You can find the code of the demo on GitHub.
Build an Actor-based service
The actor model is a superset of the Service Fabric stateful model. Actors are simple POCO objects that have many features that make them an isolated, independent unit of compute and state with single-threaded execution.
To create a new Service Fabric application based on the Actor service template, follow these steps:
- Open Visual Studio and select File -> New -> Project.
- In the Cloud category select Service Fabric Application, provide a name and click OK.
- Select Actor Service from the templates list, provide a name and Click OK.
Monitor and diagnose services
The Azure portal offers several features to monitor and evaluate the performance or resource consumption of your application at runtime.
Deploy an application to a container
Service Fabric can run processes and containers side by side, and containers can be Linux or Windows based containers. If you have an existing container image and wish to deploy this to an existing Service Fabric cluster, you can follow these steps to create a new Service Fabric application and set it up to deploy and run the container in your cluster.
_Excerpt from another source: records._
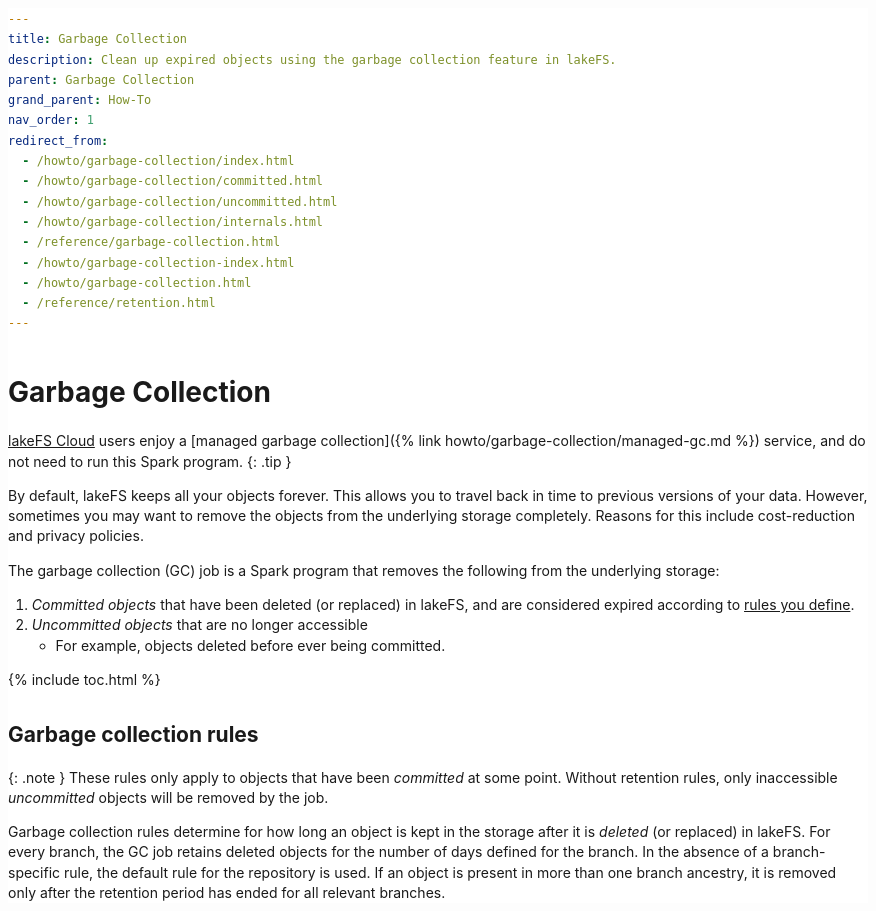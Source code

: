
 ```yaml
---
title: Garbage Collection
description: Clean up expired objects using the garbage collection feature in lakeFS.
parent: Garbage Collection
grand_parent: How-To
nav_order: 1
redirect_from:
  - /howto/garbage-collection/index.html
  - /howto/garbage-collection/committed.html
  - /howto/garbage-collection/uncommitted.html
  - /howto/garbage-collection/internals.html
  - /reference/garbage-collection.html
  - /howto/garbage-collection-index.html
  - /howto/garbage-collection.html
  - /reference/retention.html
---
```


# Garbage Collection

[lakeFS Cloud](https://lakefs.cloud) users enjoy a [managed garbage collection]({% link howto/garbage-collection/managed-gc.md %}) service, and do not need to run this Spark program.
{: .tip }


By default, lakeFS keeps all your objects forever. This allows you to travel back in time to previous versions of your data.
However, sometimes you may want to remove the objects from the underlying storage completely.
Reasons for this include cost-reduction and privacy policies.

The garbage collection (GC) job is a Spark program that removes the following from the underlying storage:
1. _Committed objects_ that have been deleted (or replaced) in lakeFS, and are considered expired according to [rules you define](#garbage-collection-rules).
2. _Uncommitted objects_ that are no longer accessible
    * For example, objects deleted before ever being committed.

{% include toc.html %}

## Garbage collection rules

{: .note }
These rules only apply to objects that have been _committed_ at some point.
Without retention rules, only inaccessible _uncommitted_ objects will be removed by the job.

Garbage collection rules determine for how long an object is kept in the storage after it is _deleted_ (or replaced) in lakeFS.
For every branch, the GC job retains deleted objects for the number of days defined for the branch.
In the absence of a branch-specific rule, the default rule for the repository is used.
If an object is present in more than one branch ancestry, it is removed only after the retention period has ended for
all relevant branches.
- Open Visual Studio and select File -> New -> Project.
- In the Cloud category select Service Fabric Application, provide a name and click OK.
- Select Container from the templates list, provide a name and container image and Click OK.
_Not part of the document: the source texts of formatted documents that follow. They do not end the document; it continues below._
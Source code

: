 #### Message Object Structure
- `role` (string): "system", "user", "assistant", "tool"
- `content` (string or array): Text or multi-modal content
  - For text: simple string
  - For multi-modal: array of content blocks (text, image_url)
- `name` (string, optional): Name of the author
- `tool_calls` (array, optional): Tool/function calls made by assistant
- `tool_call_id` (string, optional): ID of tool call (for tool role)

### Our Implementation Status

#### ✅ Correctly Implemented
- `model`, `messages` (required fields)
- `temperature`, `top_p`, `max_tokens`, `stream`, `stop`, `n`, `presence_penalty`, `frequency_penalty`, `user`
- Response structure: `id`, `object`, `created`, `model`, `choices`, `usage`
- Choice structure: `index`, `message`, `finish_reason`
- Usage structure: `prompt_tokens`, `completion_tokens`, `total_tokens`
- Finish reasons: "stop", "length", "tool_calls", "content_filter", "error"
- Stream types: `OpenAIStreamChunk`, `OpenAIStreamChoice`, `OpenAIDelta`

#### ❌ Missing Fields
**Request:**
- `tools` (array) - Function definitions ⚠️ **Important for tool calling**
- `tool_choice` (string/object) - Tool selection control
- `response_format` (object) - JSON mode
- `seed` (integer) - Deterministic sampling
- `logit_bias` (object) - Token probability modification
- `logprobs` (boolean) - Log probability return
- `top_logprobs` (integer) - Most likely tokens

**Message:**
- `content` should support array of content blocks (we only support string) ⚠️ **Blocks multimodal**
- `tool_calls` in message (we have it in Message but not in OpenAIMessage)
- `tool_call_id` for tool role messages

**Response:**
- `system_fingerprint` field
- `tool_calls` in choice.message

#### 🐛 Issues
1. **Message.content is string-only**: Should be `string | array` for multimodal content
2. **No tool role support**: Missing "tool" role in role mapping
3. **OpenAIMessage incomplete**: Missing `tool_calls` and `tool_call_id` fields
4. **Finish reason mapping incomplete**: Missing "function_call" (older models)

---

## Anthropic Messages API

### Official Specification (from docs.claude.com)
- Expand the PackageRoot folder in the Solution Explorer and you will find the ServiceManifest.xml file there. Modify the Resources section to add a UriScheme, Port and Protocol setting for the service point.
- Open the ApplicationManifest.xml file. Create a policy for the container to host a PortBinding by adding the Policies section to the ServiceManifestImport section. Additionally, indicate the container port for your container.
- The application is configured and ready to be published.
Migrate apps from cloud services
You can migrate your existing cloud service, both web and worker roles to Service Fabric applications.
Scale a Service Fabric app
To scale a Service Fabric app, you have to understand Instances, Partitions, and Replicas.
By default, the Service Fabric tooling produces three publish profiles that you can use to deploy your application.
Publish profile | Description |
Local.1Node.xml | To deploy against the local 1-node cluster. |
Local.5Node.xml | To deploy against the local 5-node cluster. |
Cloud.xml | To deploy against a Cloud cluster. |
The publish profiles indicate the settings for the number of instances and partitions for each service.
Publish profile parameter | Description |
WebApp_InstanceCount | Specifies the number of instances the WebApp service must have within the cluster. |
Simulator_PartitionCount | Specifies the number of partitions (for the stateful service) the Simulator service must have within the cluster. |
Simulator_MinReplicaSetSize | Specifies the minimum number of replicas required for each partition that the WebApp service should have within the cluster. |
Simulator_TargetReplicaSetSize | Specifies the number of target replicas required for each partition that the WebApp service should have within the cluster. |
Create, secure, upgrade, and save Service Fabric Cluster in Azure
To publish your Service Fabric application to Azure in production, you will create a cluster and have to learn how to secure it. Also, you should know how to upgrade applications with zero downtime, and configure the application to scale following Azure’s best practices
Conclusion
This post gave an overview of Azure Service Fabric and its features and how to deploy it.